THE TASK: Where a line in the data below includes the word "successful", count it. State the total and nothing more.

DATA SUPPLIED:
○ ○ ○ ○

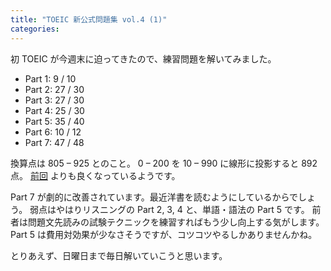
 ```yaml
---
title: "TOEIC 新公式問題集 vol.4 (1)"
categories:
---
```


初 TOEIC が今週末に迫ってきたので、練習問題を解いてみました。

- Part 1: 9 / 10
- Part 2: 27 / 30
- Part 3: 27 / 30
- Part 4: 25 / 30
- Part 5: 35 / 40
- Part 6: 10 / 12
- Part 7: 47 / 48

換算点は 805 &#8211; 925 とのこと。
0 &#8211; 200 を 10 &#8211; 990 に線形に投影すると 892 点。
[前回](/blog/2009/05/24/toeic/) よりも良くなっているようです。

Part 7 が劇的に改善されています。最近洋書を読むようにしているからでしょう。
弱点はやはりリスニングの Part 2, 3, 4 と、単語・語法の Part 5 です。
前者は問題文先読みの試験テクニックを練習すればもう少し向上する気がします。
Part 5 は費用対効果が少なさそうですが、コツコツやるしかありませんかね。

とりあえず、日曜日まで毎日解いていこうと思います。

○ ○ ○ ○

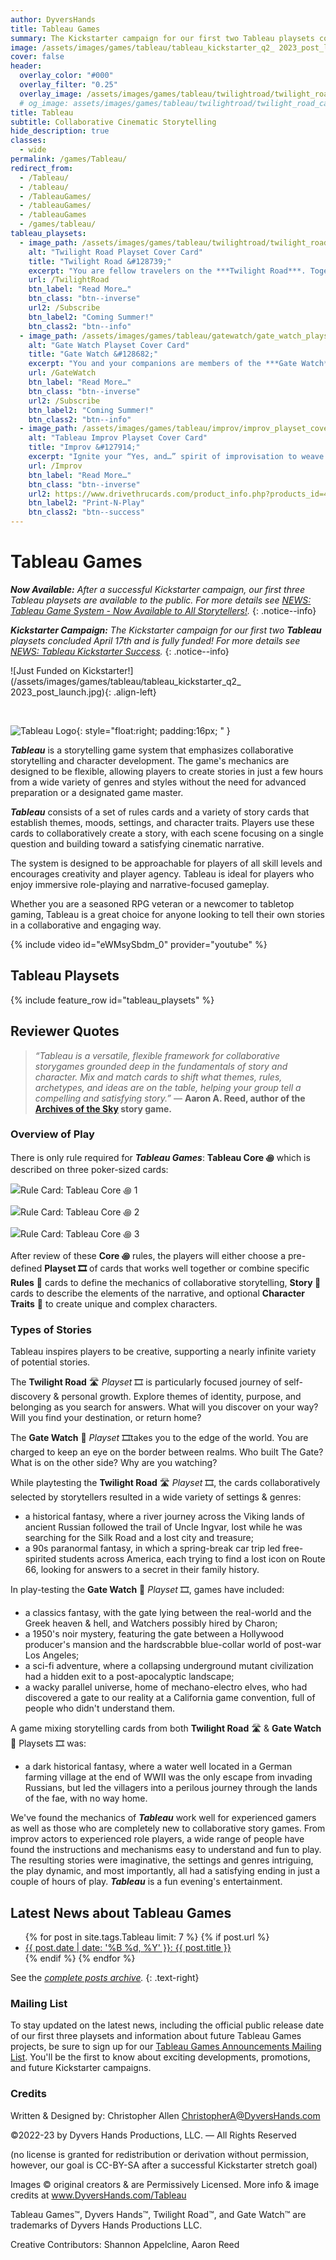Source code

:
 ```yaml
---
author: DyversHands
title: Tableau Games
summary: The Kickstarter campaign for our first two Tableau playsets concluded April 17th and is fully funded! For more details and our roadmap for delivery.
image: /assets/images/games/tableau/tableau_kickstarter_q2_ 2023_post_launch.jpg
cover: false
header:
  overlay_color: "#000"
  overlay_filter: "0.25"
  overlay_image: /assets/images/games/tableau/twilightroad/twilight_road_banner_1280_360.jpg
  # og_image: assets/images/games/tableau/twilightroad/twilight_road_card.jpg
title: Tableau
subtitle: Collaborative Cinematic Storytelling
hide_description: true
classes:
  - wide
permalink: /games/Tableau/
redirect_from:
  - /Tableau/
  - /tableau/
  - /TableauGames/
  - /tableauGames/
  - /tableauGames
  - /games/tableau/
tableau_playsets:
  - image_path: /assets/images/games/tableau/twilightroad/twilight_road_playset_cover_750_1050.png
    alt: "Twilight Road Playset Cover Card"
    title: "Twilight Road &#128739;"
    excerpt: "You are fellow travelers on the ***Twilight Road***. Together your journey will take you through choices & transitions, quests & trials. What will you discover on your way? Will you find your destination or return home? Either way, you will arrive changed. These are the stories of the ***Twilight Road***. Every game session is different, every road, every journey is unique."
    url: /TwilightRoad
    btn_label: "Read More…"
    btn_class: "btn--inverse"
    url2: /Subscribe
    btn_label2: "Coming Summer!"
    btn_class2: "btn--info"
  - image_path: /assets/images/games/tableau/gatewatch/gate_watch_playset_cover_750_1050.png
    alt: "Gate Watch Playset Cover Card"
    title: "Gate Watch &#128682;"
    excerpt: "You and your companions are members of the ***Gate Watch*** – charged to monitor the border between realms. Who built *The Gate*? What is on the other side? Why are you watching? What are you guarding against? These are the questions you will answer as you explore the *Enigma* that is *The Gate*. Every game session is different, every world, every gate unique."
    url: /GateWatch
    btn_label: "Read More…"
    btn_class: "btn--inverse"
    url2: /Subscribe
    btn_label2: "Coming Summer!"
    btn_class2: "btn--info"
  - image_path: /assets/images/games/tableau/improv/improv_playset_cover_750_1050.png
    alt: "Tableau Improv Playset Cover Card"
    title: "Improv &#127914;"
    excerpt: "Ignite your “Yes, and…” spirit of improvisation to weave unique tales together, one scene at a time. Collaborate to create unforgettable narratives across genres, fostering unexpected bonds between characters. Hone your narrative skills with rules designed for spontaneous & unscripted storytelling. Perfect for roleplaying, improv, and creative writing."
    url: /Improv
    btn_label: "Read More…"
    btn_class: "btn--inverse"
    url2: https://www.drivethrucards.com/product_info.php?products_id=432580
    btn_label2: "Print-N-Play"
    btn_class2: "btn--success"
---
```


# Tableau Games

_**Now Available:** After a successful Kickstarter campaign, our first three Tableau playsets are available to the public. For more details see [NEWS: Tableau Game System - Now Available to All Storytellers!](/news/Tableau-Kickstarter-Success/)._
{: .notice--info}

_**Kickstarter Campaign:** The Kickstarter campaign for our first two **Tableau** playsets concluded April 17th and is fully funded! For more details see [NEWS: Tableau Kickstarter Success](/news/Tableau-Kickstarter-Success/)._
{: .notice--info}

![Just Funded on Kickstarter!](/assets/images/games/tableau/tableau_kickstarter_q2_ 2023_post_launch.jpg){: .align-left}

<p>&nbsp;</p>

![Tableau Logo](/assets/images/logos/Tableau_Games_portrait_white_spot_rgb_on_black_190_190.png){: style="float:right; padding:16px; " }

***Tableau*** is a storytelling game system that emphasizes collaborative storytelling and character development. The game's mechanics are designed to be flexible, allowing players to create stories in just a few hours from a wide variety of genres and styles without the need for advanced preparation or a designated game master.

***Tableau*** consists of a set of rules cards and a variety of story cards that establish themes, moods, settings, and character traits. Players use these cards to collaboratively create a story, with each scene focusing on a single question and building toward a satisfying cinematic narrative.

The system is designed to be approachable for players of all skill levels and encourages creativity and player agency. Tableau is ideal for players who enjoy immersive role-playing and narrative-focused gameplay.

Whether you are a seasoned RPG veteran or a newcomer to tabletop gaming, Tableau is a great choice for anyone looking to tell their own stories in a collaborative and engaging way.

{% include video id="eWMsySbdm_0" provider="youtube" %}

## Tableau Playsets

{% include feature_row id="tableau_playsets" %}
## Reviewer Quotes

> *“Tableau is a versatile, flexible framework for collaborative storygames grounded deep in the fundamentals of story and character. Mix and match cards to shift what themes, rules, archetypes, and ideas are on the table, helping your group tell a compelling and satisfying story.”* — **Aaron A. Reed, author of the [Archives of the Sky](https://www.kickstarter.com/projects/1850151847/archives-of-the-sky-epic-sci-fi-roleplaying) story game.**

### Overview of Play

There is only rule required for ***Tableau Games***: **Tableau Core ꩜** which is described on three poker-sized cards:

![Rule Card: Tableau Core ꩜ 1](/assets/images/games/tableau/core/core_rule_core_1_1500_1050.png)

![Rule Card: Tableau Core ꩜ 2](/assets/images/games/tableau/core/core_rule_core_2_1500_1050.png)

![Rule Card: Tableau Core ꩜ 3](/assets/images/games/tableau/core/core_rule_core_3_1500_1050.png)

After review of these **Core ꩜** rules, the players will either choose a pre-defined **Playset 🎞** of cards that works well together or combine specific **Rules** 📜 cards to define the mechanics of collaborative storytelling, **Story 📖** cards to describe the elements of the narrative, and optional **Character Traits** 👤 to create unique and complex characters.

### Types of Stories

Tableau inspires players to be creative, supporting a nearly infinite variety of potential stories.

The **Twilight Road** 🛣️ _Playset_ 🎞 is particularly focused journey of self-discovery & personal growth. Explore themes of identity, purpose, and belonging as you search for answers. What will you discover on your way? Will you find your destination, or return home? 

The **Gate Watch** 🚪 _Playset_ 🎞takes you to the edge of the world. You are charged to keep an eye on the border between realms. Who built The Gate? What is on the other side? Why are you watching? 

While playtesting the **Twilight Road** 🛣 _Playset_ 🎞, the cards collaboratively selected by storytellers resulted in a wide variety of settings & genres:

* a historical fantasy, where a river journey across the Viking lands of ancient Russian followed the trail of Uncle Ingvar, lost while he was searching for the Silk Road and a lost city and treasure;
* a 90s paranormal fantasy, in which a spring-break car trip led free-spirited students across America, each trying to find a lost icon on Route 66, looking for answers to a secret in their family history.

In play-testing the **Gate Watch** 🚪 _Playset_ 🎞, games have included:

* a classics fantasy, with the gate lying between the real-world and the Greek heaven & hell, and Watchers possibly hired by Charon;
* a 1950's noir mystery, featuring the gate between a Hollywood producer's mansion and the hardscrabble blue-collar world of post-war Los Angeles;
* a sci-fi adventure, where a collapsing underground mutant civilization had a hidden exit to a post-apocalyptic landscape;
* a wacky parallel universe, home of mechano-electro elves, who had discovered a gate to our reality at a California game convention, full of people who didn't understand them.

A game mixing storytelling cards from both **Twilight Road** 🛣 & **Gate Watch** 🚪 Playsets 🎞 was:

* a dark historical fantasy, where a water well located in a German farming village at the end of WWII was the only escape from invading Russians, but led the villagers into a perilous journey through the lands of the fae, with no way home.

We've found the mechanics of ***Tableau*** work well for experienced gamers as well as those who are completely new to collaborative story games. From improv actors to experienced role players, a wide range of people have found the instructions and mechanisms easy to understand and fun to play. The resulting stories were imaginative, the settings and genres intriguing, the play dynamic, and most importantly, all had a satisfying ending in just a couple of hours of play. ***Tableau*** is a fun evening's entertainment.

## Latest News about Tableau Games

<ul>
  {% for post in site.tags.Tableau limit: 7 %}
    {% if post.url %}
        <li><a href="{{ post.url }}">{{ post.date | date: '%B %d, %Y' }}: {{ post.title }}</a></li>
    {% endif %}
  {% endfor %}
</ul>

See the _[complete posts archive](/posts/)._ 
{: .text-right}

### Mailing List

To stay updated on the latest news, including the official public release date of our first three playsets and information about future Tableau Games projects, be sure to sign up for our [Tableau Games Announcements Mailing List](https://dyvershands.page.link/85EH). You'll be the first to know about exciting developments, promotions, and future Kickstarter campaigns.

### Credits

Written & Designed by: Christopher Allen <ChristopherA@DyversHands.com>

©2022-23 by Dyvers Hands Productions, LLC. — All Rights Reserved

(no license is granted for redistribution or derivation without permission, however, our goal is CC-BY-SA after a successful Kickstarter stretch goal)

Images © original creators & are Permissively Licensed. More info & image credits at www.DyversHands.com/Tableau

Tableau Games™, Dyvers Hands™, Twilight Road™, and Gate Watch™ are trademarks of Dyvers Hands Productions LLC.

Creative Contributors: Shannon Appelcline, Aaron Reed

○ ○ ○ ○

OUTPUT FOR THIS TASK: 2